Remember what Jesus said when He began His public ministry? “The time is fulfilled, and the kingdom of God is at hand; repent and believe in the Gospel” (Mark 1:15). And at the end of His earthly ministry He tells the apostles the same thing: “Thus it is written, that the Christ should suffer and on the third day rise from the dead and that repentance and forgiveness of sins should be proclaimed in His name to all nations” (Luke 24:46-47). Yes, repentance and the forgiveness of sins. That is what the church is about… and what it must always be about, whether it be in the context of the church’s worship life or its mission to the world. So we recall those familiar words from the Small Catechism: “In this Christian Church (the Holy Spirit) richly and daily forgives all my sins and the sins of all believers.”
But why bother with hearing the words of Holy Absolution and to then actually receive this forgiveness through the voice of your pastor? Why bother going to Holy Communion where we hear those words of Jesus, “This cup is the new testament in My blood, which is shed for you for the forgiveness of sins”… and to then actually receive this forgiveness as you drink of His blood? Why bother if sin is dismissed as some old-fashioned, out-of-date notion that is no longer applicable to our so-called enlightened and sophisticated age? Why bother if sin is regarded as nothing more than errors in judgment or minor mistakes that we all make from time to time, but certainly not violations of the commandments of the Most High God which call forth His “temporal and eternal punishment” as we confess at the beginning of the Divine Service?
Yes, why bother “if you think of sin but lightly, breathing no repentant vow”?
On this subject, ponder and take to heart the words of two Lutheran theologians from the past century.
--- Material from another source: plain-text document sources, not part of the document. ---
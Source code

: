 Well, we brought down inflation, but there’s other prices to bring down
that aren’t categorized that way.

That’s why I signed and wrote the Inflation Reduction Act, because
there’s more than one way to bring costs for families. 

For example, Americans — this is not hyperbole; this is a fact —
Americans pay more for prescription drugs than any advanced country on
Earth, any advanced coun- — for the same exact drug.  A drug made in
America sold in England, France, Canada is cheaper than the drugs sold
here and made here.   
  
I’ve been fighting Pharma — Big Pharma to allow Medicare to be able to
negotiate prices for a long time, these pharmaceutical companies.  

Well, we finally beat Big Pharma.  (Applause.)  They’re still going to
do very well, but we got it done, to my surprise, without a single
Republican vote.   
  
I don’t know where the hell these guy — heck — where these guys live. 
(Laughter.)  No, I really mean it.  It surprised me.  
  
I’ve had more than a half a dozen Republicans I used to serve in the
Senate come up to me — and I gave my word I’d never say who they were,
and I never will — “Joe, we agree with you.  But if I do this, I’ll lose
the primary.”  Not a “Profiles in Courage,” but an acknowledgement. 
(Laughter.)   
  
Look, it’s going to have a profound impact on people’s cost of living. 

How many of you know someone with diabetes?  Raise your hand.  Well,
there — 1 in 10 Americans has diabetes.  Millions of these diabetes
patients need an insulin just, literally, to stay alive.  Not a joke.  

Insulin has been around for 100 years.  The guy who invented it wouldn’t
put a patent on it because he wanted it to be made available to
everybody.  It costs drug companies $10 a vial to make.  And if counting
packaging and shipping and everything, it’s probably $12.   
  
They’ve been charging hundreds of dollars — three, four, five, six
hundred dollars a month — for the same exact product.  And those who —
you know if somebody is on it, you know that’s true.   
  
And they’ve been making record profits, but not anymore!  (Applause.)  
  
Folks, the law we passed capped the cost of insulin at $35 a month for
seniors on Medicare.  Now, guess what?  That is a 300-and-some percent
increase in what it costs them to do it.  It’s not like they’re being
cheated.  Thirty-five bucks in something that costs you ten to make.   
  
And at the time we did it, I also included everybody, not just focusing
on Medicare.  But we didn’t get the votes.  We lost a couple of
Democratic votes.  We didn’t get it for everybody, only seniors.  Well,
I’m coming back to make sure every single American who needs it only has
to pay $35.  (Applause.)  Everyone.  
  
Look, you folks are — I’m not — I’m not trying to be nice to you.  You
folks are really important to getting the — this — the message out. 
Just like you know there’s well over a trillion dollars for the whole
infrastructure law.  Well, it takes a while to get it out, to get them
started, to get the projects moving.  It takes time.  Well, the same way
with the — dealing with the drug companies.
First, Dietrich Bonhoeffer’s oft-repeated comment on what ails us modern-day Christians: “Cheap grace is the deadly enemy of our church. Cheap grace means the justification of sin without the justification of the sinner. Cheap grace is the grace we bestow on ourselves. Cheap grace is the preaching of forgiveness without requiring repentance, baptism without church discipline, communion without confession. Cheap grace is grace without discipleship, grace without the cross, grace without Jesus Christ.”
And second, Herman Sasse’s words: “The great danger of the church of all ages is that she preaches repentance to the world and at the same time becomes a castaway because she forgets that all true repentance must begin at the house of God, with the repentance of the church. We should learn from church history that up to now every new day in the church of Christ has begun with a movement of repentance. Christianity itself once entered world history as a mighty movement of repentance. And the Reformation, with Luther’s first thesis and the saving message of the justification of the sinner through faith alone, is the greatest example in the history of the church for this truth. At that time people did not yet believe that the world could be renewed by world conferences. Today we believe that by conferences and organizations, by pronouncements and radio speeches we can spare ourselves the bitter way of sorrows of contrition and repentance—until God’s mighty hand one day will also crush those means and teach us that the church lives by the means of grace, and by nothing else.”
Forgiveness comes through the recognition of sin. So let us not treat sin lightly—treat grace lightly—but instead seek mercy in the One who receives repentant sinners.